Adding Acalabrutinib to Combination Therapy for Mantle Cell Lymphoma

By: Vanessa A. Carter, BS
Posted: Friday, January 13, 2023

Jia Ruan, MD, PhD, of Meyer Cancer Center, Weill Cornell Medicine, and New York Presbyterian Hospital, and colleagues assessed adding the next-generation Bruton’s tyrosine kinase (BTK) inhibitor acalabrutinib to combination therapy with lenalidomide and rituximab in patients with treatment-naive mantle cell lymphoma. Their preliminary findings with this triplet combination were presented during the 2022 American Society of Hematology (ASH) Annual Meeting and Exposition (Abstract 73).

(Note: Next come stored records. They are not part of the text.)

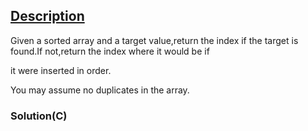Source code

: ## [Description](https://leetcode.com/problems/search-insert-position/description/)

Given a sorted array and a target value,return the index if the target is found.If not,return the index where it would be if

it were inserted in order.

You may assume no duplicates in the array.


### Solution(C)

```c


```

“This study demonstrates that triple chemotherapy-free combination [is] well tolerated, highly effective, and produces high rates of measurable residual disease [MRD]-negative complete response as initial treatment for mantle cell lymphoma, including high-risk patients with TP53 mutations,” concluded the investigators. “Real-time MRD analysis facilitates response-adapted treatment de-escalation during maintenance to minimize toxicity, which warrants further evaluation.”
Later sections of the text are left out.